**Stored data entries:**
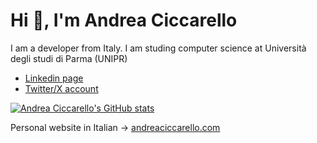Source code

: # Hi 👋, I'm Andrea Ciccarello
I am a developer from Italy. I am studing computer science at Università degli studi di Parma (UNIPR) 
- [Linkedin page](https://www.linkedin.com/in/andrea-ciccarello/)
- [Twitter/X account](https://twitter.com/CiccaAndre)

[![Andrea Ciccarello's GitHub stats](https://github-readme-stats.vercel.app/api/top-langs?username=andreacicca&hide=html,scss,stylus,jupyter%20notebook&theme=dracula&show_icons=true)](https://github.com/andreacicca)

Personal website in Italian -> [andreaciccarello.com](https://andreaciccarello.com)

**WORK ORDER:**
A verbatim copy of the data, with all pictures omitted, is the required output.

**RESPONSE AREA:**
Source code

: # Hi 👋, I'm Andrea Ciccarello
I am a developer from Italy. I am studing computer science at Università degli studi di Parma (UNIPR) 
- [Linkedin page](https://www.linkedin.com/in/andrea-ciccarello/)
- [Twitter/X account](https://twitter.com/CiccaAndre)

[![Andrea Ciccarello's GitHub stats](https://github-readme-stats.vercel.app/api/top-langs?username=andreacicca&hide=html,scss,stylus,jupyter%20notebook&theme=dracula&show_icons=true)](https://github.com/andreacicca)

Personal website in Italian -> [andreaciccarello.com](https://andreaciccarello.com)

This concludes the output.